When Copy Gets Too Cute — The User Experience of Snacks

Last week I moved to beautiful, sunny San Diego with my partner for his awesome new job. Our two pampered cats demanded that we load all our earthly goods into a POD, and fly those highfalutin felines across the country in style.

So that’s what we did.

kk-writes-moving
Leaving our sweet DC townhome!

We flew Southwest because it gave us the best deal on checked baggage and pet fees.

(Hold tight, I promise this story has to do with UX.)

I had never flown Southwest before, so was delighted to find that a snack basket was headed my way, even in economy. Score.

But then, in the dark in the middle of a bumpy flight, I discovered a pretty gnarly user experience problem.  This bag of “Plane cookies.”

plane-cookies

(Yes, I stashed the cookie bag in my carry on so I could photograph it later. No, YOU’RE a nerd.)

For reference, the text reads:

Plane cookies
Just plain delicious.
Cinnamon

This packaging was so unclear, that I actually selected it without being sure of what I was getting. I’ll go over why it’s so bad in just a moment, but first you’ve got to understand where I was coming from.

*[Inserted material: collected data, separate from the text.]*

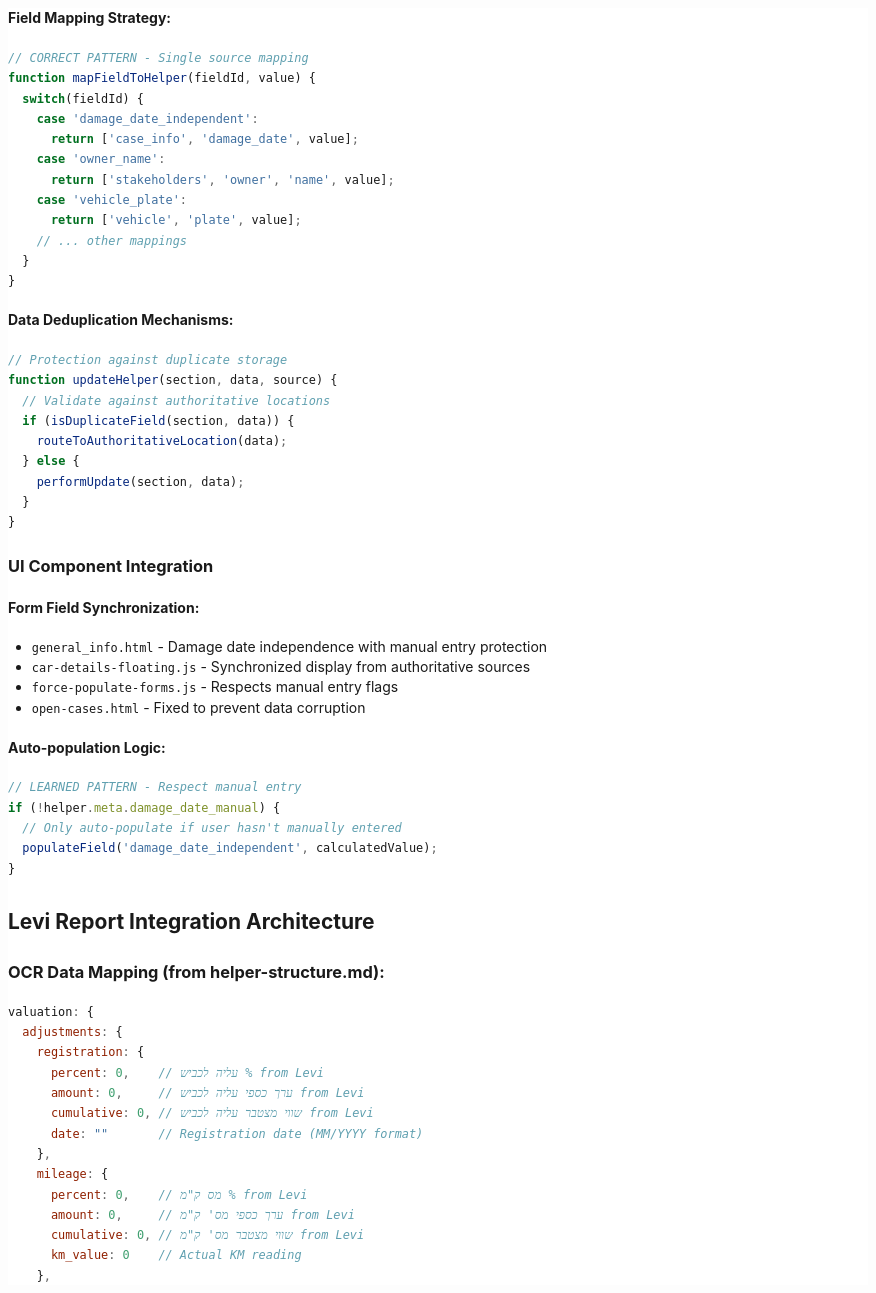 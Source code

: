 #### Field Mapping Strategy:
```javascript
// CORRECT PATTERN - Single source mapping
function mapFieldToHelper(fieldId, value) {
  switch(fieldId) {
    case 'damage_date_independent':
      return ['case_info', 'damage_date', value];
    case 'owner_name':
      return ['stakeholders', 'owner', 'name', value];
    case 'vehicle_plate':
      return ['vehicle', 'plate', value];
    // ... other mappings
  }
}
```

#### Data Deduplication Mechanisms:
```javascript
// Protection against duplicate storage
function updateHelper(section, data, source) {
  // Validate against authoritative locations
  if (isDuplicateField(section, data)) {
    routeToAuthoritativeLocation(data);
  } else {
    performUpdate(section, data);
  }
}
```

### **UI Component Integration**

#### Form Field Synchronization:
- `general_info.html` - Damage date independence with manual entry protection
- `car-details-floating.js` - Synchronized display from authoritative sources
- `force-populate-forms.js` - Respects manual entry flags
- `open-cases.html` - Fixed to prevent data corruption

#### Auto-population Logic:
```javascript
// LEARNED PATTERN - Respect manual entry
if (!helper.meta.damage_date_manual) {
  // Only auto-populate if user hasn't manually entered
  populateField('damage_date_independent', calculatedValue);
}
```

## Levi Report Integration Architecture

### **OCR Data Mapping** (from helper-structure.md):
```javascript
valuation: {
  adjustments: {
    registration: {
      percent: 0,    // עליה לכביש % from Levi
      amount: 0,     // ערך כספי עליה לכביש from Levi  
      cumulative: 0, // שווי מצטבר עליה לכביש from Levi
      date: ""       // Registration date (MM/YYYY format)
    },
    mileage: {
      percent: 0,    // מס ק"מ % from Levi
      amount: 0,     // ערך כספי מס' ק"מ from Levi
      cumulative: 0, // שווי מצטבר מס' ק"מ from Levi
      km_value: 0    // Actual KM reading
    },
``` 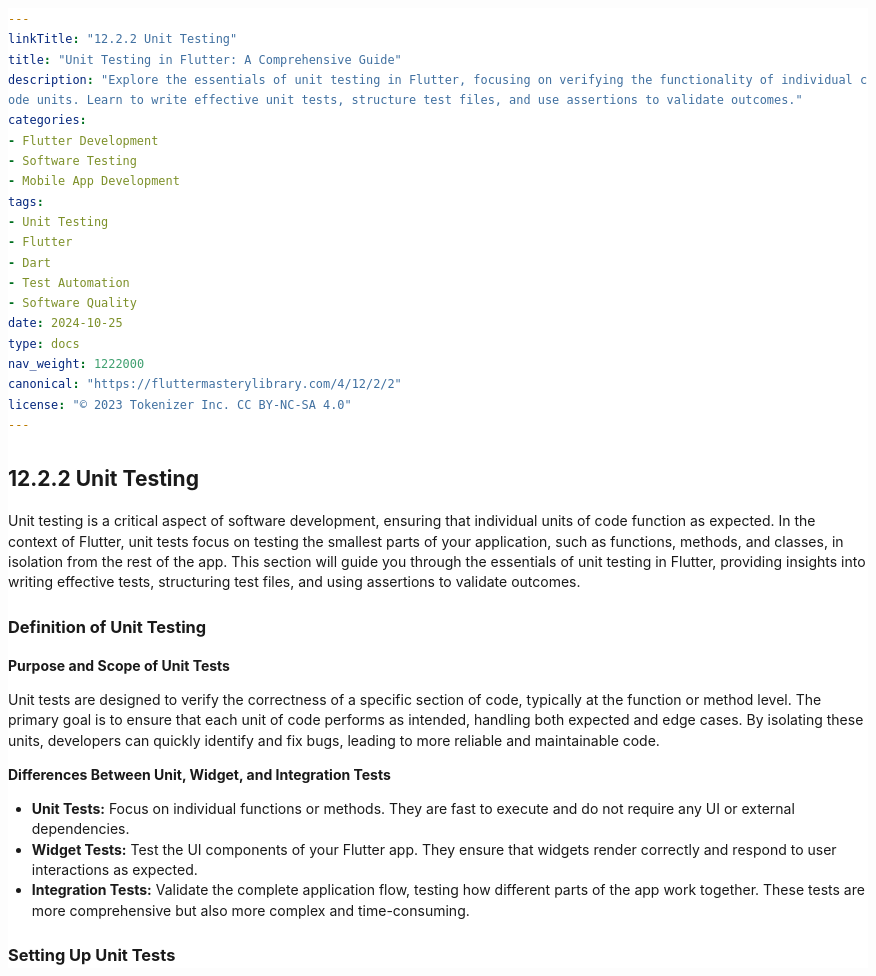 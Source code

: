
 ```yaml
---
linkTitle: "12.2.2 Unit Testing"
title: "Unit Testing in Flutter: A Comprehensive Guide"
description: "Explore the essentials of unit testing in Flutter, focusing on verifying the functionality of individual code units. Learn to write effective unit tests, structure test files, and use assertions to validate outcomes."
categories:
- Flutter Development
- Software Testing
- Mobile App Development
tags:
- Unit Testing
- Flutter
- Dart
- Test Automation
- Software Quality
date: 2024-10-25
type: docs
nav_weight: 1222000
canonical: "https://fluttermasterylibrary.com/4/12/2/2"
license: "© 2023 Tokenizer Inc. CC BY-NC-SA 4.0"
---
```


## 12.2.2 Unit Testing

Unit testing is a critical aspect of software development, ensuring that individual units of code function as expected. In the context of Flutter, unit tests focus on testing the smallest parts of your application, such as functions, methods, and classes, in isolation from the rest of the app. This section will guide you through the essentials of unit testing in Flutter, providing insights into writing effective tests, structuring test files, and using assertions to validate outcomes.

### Definition of Unit Testing

**Purpose and Scope of Unit Tests**

Unit tests are designed to verify the correctness of a specific section of code, typically at the function or method level. The primary goal is to ensure that each unit of code performs as intended, handling both expected and edge cases. By isolating these units, developers can quickly identify and fix bugs, leading to more reliable and maintainable code.

**Differences Between Unit, Widget, and Integration Tests**

- **Unit Tests:** Focus on individual functions or methods. They are fast to execute and do not require any UI or external dependencies.
- **Widget Tests:** Test the UI components of your Flutter app. They ensure that widgets render correctly and respond to user interactions as expected.
- **Integration Tests:** Validate the complete application flow, testing how different parts of the app work together. These tests are more comprehensive but also more complex and time-consuming.

### Setting Up Unit Tests
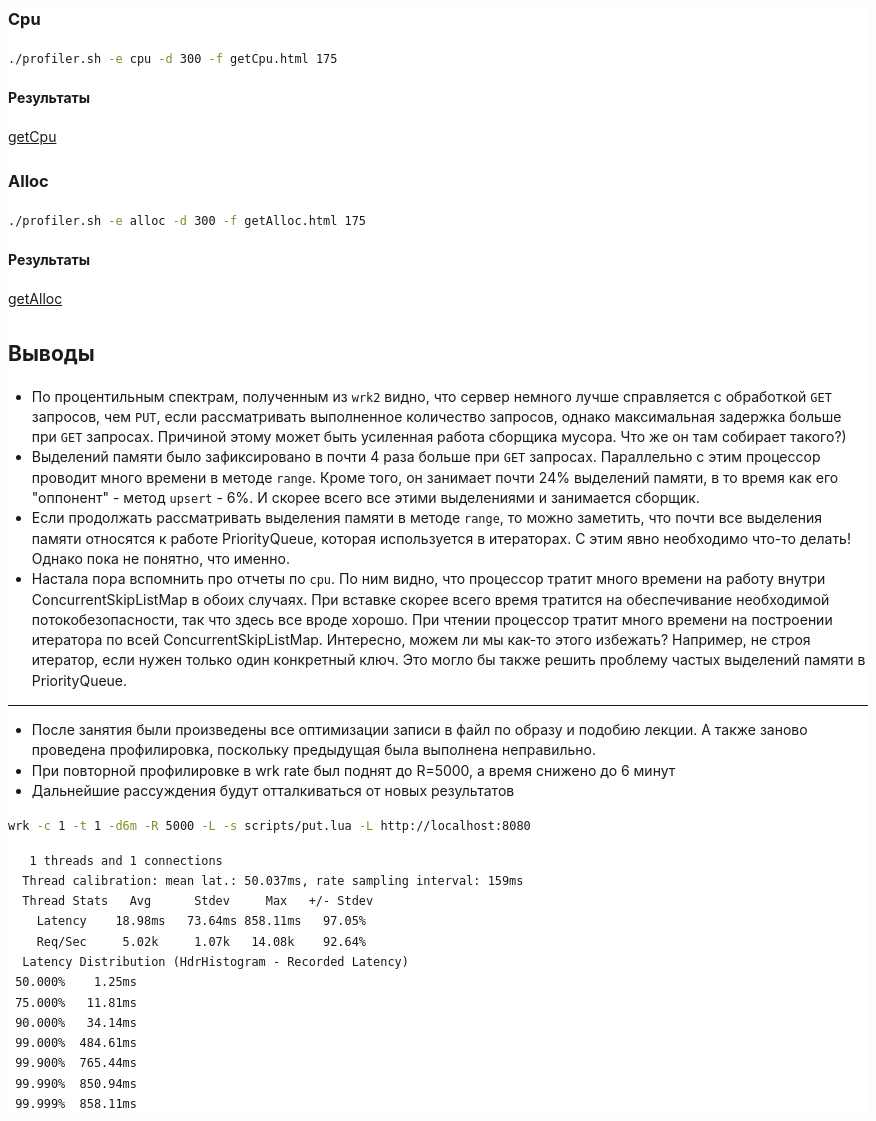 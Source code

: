 ### Cpu

```bash
./profiler.sh -e cpu -d 300 -f getCpu.html 175
```

#### Результаты

[getCpu](https://htmlpreview.github.io/?https://github.com/IgorSamohin/2021-highload-dht/blob/igor-samokhin/reports/Stage1/getCpu.html)

### Alloc

```bash
./profiler.sh -e alloc -d 300 -f getAlloc.html 175
```

#### Результаты

[getAlloc](https://htmlpreview.github.io/?https://github.com/IgorSamohin/2021-highload-dht/blob/igor-samokhin/reports/Stage1/getAlloc.html)

## Выводы

* По процентильным спектрам, полученным из `wrk2` видно, что сервер немного лучше справляется с обработкой `GET` запросов, чем `PUT`, если рассматривать выполненное количество запросов, однако максимальная задержка больше при `GET` запросах. Причиной этому может быть усиленная работа сборщика мусора. Что же он там собирает такого?)
* Выделений памяти было зафиксировано в почти 4 раза больше при `GET` запросах. Параллельно с этим процессор проводит много времени в методе `range`. Кроме того, он занимает почти 24% выделений памяти, в то время как его "оппонент" - метод `upsert` - 6%. И скорее всего все этими выделениями и занимается сборщик. 
* Если продолжать рассматривать выделения памяти в методе `range`, то можно заметить, что почти все выделения памяти относятся к работе PriorityQueue, которая используется в итераторах. С этим явно необходимо что-то делать! Однако пока не понятно, что именно. 
* Настала пора вспомнить про отчеты по `cpu`. По ним видно, что процессор тратит много времени на работу внутри ConcurrentSkipListMap в обоих случаях. При вставке скорее всего время тратится на обеспечивание необходимой потокобезопасности, так что здесь все вроде хорошо. При чтении процессор тратит много времени на построении итератора по всей ConcurrentSkipListMap. Интересно, можем ли мы как-то этого избежать? Например, не строя итератор, если нужен только один конкретный ключ. Это могло бы также решить проблему частых выделений памяти в PriorityQueue. 

---

* После занятия были произведены все оптимизации записи в файл по образу и подобию лекции. А также заново проведена профилировка, поскольку предыдущая была выполнена неправильно.
* При повторной профилировке в wrk rate был поднят до R=5000, а время снижено до 6 минут
* Дальнейшие рассуждения будут отталкиваться от новых результатов

```bash
wrk -c 1 -t 1 -d6m -R 5000 -L -s scripts/put.lua -L http://localhost:8080
```

```text
   1 threads and 1 connections
  Thread calibration: mean lat.: 50.037ms, rate sampling interval: 159ms
  Thread Stats   Avg      Stdev     Max   +/- Stdev
    Latency    18.98ms   73.64ms 858.11ms   97.05%
    Req/Sec     5.02k     1.07k   14.08k    92.64%
  Latency Distribution (HdrHistogram - Recorded Latency)
 50.000%    1.25ms
 75.000%   11.81ms
 90.000%   34.14ms
 99.000%  484.61ms
 99.900%  765.44ms
 99.990%  850.94ms
 99.999%  858.11ms
``` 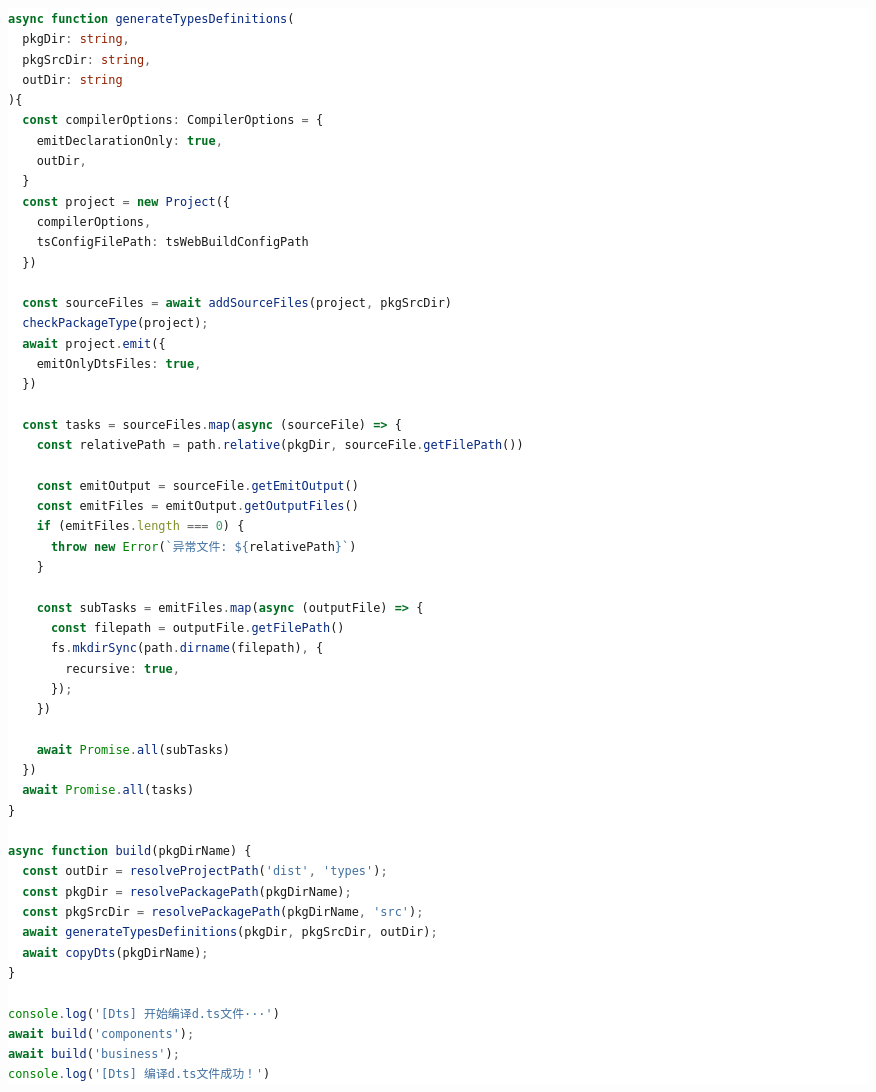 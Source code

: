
 ```typescript
async function generateTypesDefinitions(
  pkgDir: string,
  pkgSrcDir: string,
  outDir: string
){
  const compilerOptions: CompilerOptions = {
    emitDeclarationOnly: true,
    outDir,
  }
  const project = new Project({
    compilerOptions,
    tsConfigFilePath: tsWebBuildConfigPath
  })

  const sourceFiles = await addSourceFiles(project, pkgSrcDir)
  checkPackageType(project);
  await project.emit({
    emitOnlyDtsFiles: true,
  })

  const tasks = sourceFiles.map(async (sourceFile) => {
    const relativePath = path.relative(pkgDir, sourceFile.getFilePath())

    const emitOutput = sourceFile.getEmitOutput()
    const emitFiles = emitOutput.getOutputFiles()
    if (emitFiles.length === 0) {
      throw new Error(`异常文件: ${relativePath}`)
    }

    const subTasks = emitFiles.map(async (outputFile) => {
      const filepath = outputFile.getFilePath()
      fs.mkdirSync(path.dirname(filepath), {
        recursive: true,
      });
    })

    await Promise.all(subTasks)
  })
  await Promise.all(tasks)
}

async function build(pkgDirName) {
  const outDir = resolveProjectPath('dist', 'types');
  const pkgDir = resolvePackagePath(pkgDirName);
  const pkgSrcDir = resolvePackagePath(pkgDirName, 'src');
  await generateTypesDefinitions(pkgDir, pkgSrcDir, outDir);
  await copyDts(pkgDirName);
}

console.log('[Dts] 开始编译d.ts文件···')
await build('components');
await build('business');
console.log('[Dts] 编译d.ts文件成功！')

```
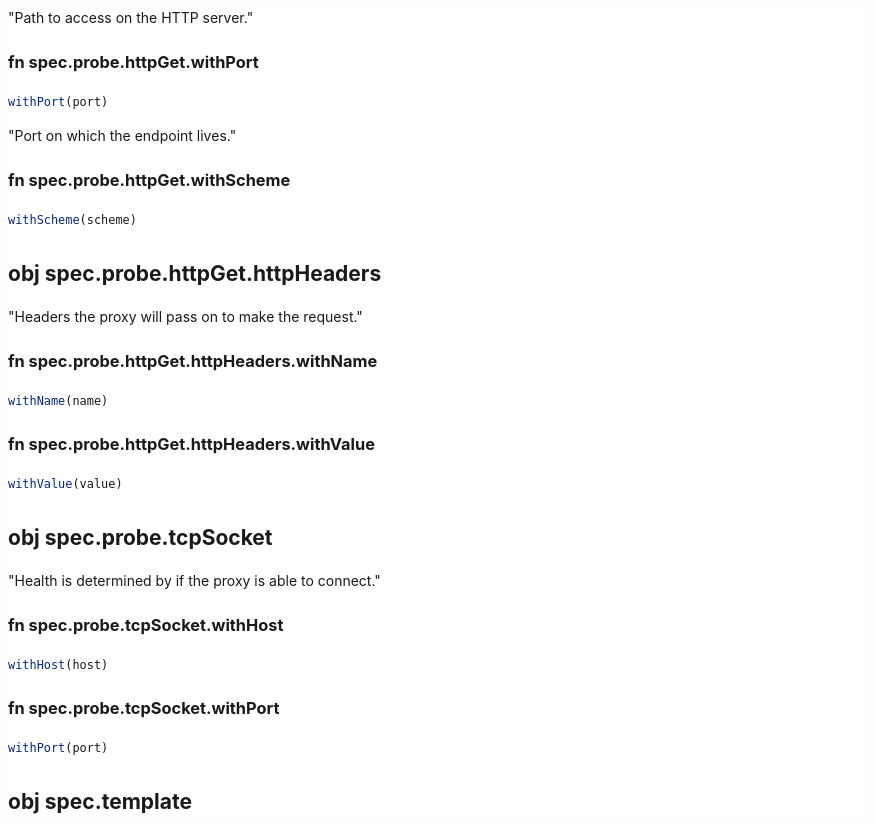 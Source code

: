 "Path to access on the HTTP server."

### fn spec.probe.httpGet.withPort

```ts
withPort(port)
```

"Port on which the endpoint lives."

### fn spec.probe.httpGet.withScheme

```ts
withScheme(scheme)
```



## obj spec.probe.httpGet.httpHeaders

"Headers the proxy will pass on to make the request."

### fn spec.probe.httpGet.httpHeaders.withName

```ts
withName(name)
```



### fn spec.probe.httpGet.httpHeaders.withValue

```ts
withValue(value)
```



## obj spec.probe.tcpSocket

"Health is determined by if the proxy is able to connect."

### fn spec.probe.tcpSocket.withHost

```ts
withHost(host)
```



### fn spec.probe.tcpSocket.withPort

```ts
withPort(port)
```



## obj spec.template
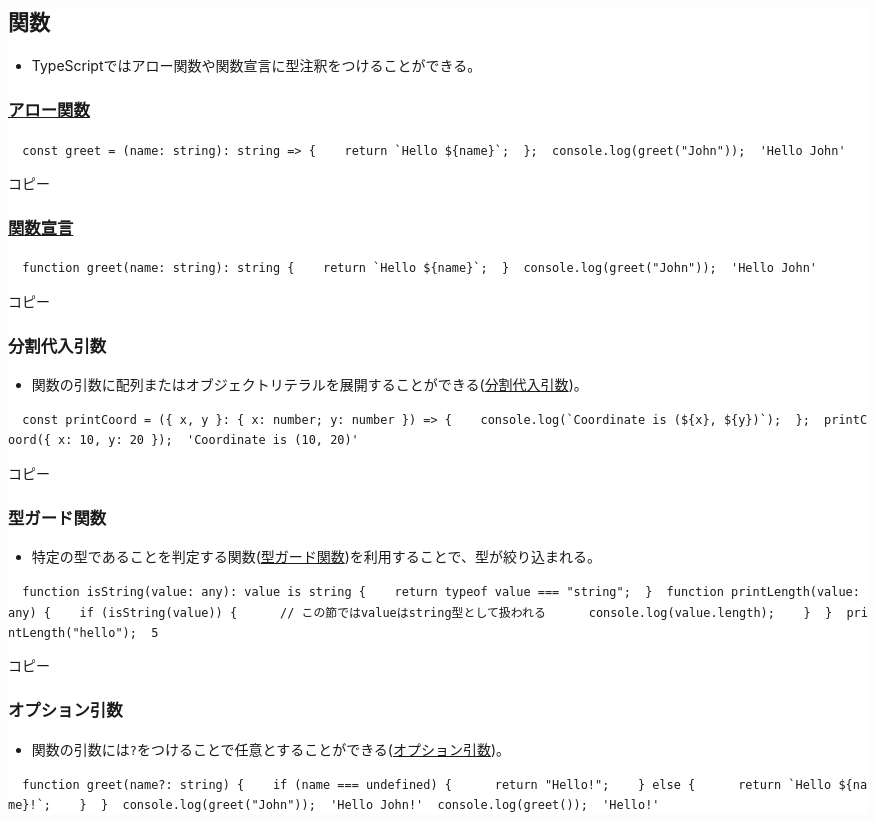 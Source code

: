 ## 関数[​](https://typescriptbook.jp/#%E9%96%A2%E6%95%B0 "関数 への直接リンク")

- TypeScriptではアロー関数や関数宣言に型注釈をつけることができる。

### [アロー関数](https://typescriptbook.jp/reference/functions/arrow-functions)[​](https://typescriptbook.jp/#%E3%82%A2%E3%83%AD%E3%83%BC%E9%96%A2%E6%95%B0 "アロー関数 への直接リンク")

``   const greet = (name: string): string => {    return `Hello ${name}`;  };  console.log(greet("John"));  'Hello John'   ``

コピー

### [関数宣言](https://typescriptbook.jp/reference/functions/function-declaration)[​](https://typescriptbook.jp/#%E9%96%A2%E6%95%B0%E5%AE%A3%E8%A8%80 "関数宣言 への直接リンク")

``   function greet(name: string): string {    return `Hello ${name}`;  }  console.log(greet("John"));  'Hello John'   ``

コピー

### 分割代入引数[​](https://typescriptbook.jp/#%E5%88%86%E5%89%B2%E4%BB%A3%E5%85%A5%E5%BC%95%E6%95%B0 "分割代入引数 への直接リンク")

- 関数の引数に配列またはオブジェクトリテラルを展開することができる([分割代入引数](https://typescriptbook.jp/reference/functions/destructuring-assignment-parameters))。

``   const printCoord = ({ x, y }: { x: number; y: number }) => {    console.log(`Coordinate is (${x}, ${y})`);  };  printCoord({ x: 10, y: 20 });  'Coordinate is (10, 20)'   ``

コピー

### 型ガード関数[​](https://typescriptbook.jp/#%E5%9E%8B%E3%82%AC%E3%83%BC%E3%83%89%E9%96%A2%E6%95%B0 "型ガード関数 への直接リンク")

- 特定の型であることを判定する関数([型ガード関数](https://typescriptbook.jp/reference/functions/type-guard-functions))を利用することで、型が絞り込まれる。

`   function isString(value: any): value is string {    return typeof value === "string";  }  function printLength(value: any) {    if (isString(value)) {      // この節ではvalueはstring型として扱われる      console.log(value.length);    }  }  printLength("hello");  5   `

コピー

### オプション引数[​](https://typescriptbook.jp/#%E3%82%AA%E3%83%97%E3%82%B7%E3%83%A7%E3%83%B3%E5%BC%95%E6%95%B0 "オプション引数 への直接リンク")

- 関数の引数には`?`をつけることで任意とすることができる([オプション引数](https://typescriptbook.jp/reference/functions/optional-parameters))。

``   function greet(name?: string) {    if (name === undefined) {      return "Hello!";    } else {      return `Hello ${name}!`;    }  }  console.log(greet("John"));  'Hello John!'  console.log(greet());  'Hello!'   ``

We begin with the user (of course).

Here were the conditions I experienced when the basket of snacks came by:

  • I’m worried about my cat stuffed beneath the seat in front of me, and the other one who won’t stop howling a few rows back.
  • I’m bone-tired from packing all day and rushing to catch my flight.
  • I’m engrossed in my work, I’m trying to type away as much as possible but my head feels foggy as hell.
  • I’m stuck alone in the window seat, so I’m conscious of not wanting to disturb the people sitting beside me.
  • It’s dark, I can’t see anything but my computer screen.

That was me, but other passengers might have had worse confounding factors. Maybe others on the flight had been delayed or rerouted, maybe they had been traveling for 30+ hours, maybe they didn’t speak English, maybe they had a hearing or visual impairment.

Given these conditions, this snack packaging needs to be darn easy to understand. Here’s how I’d make it better.

Good User Experience Starts with Plane Language (HAHAHAHA.)

Some writer decided that the plane/plain pun was super important. I hate to speak ill of any pun, but this was simply not the time.

There are only two important words on this package.

Cinnamon Cookies

Just stick with what’s essential. Make it dummy-proof. Remember, these cookies are being selected in the dark, under pressure (held over my seat-mate’s lap), alongside several other options. It’s important to make this as simple as possible.

The phrase “plane cookies” followed by “plain delicious” got me all confused. Suddenly I thought these were plain-flavored cookies. Ew, gross. And all that confusion for the sake of a pun?

Not worth it. The usability has got to come first. Stick with Cinnamon Cookies.

And what about images?

Slap a picture of the cookie on this package, and all of a sudden it’s 10X clearer what’s inside. This is even more essential because we’re dealing with 3-4 snack choices in the basket.

To the uninitiated user, blue package =/= cookie. Yellow package =/= cracker. That color-coding is helpful for flight attendants, I’m sure, but it does nothing for the folks trying to figure out what to eat.

Even more important than general usability, a photo on the package would make it a far more inclusive experience. Photos are life-savers for non-English speakers, people with dyslexia, and the hard of hearing (who may have missed the flight attendant’s description).  Making affordances for people with different backgrounds and abilities should be standard practice on an airline that serves everyone.

Um okay…but why should we care about cookie copy user experience?

I get it. This seems completely insignificant. But it’s a million tiny friction points (like this) added together that make flying such a drag these days. It’s the baggage fees plus the pat down plus the lack of leg room plus the bathroom line plus the trouble with these damn snacks.

It’s true that from a business perspective we might decide it’s not worth the package redesign. Saving flight attendants a little time and hassle doesn’t really register on a long haul flight. They’re paid by the flight hour, not by some cookie experience satisfaction metric.

But there are probably customers who come back for the snack selection. Little conveniences carry outsized weight in consumers’ minds in an industry that’s constantly moving toward smaller spaces, more fees, and less humanity.

A little user-centric design amid the chaos wouldn’t be a bad thing, would it? Let’s call it a snack-size win.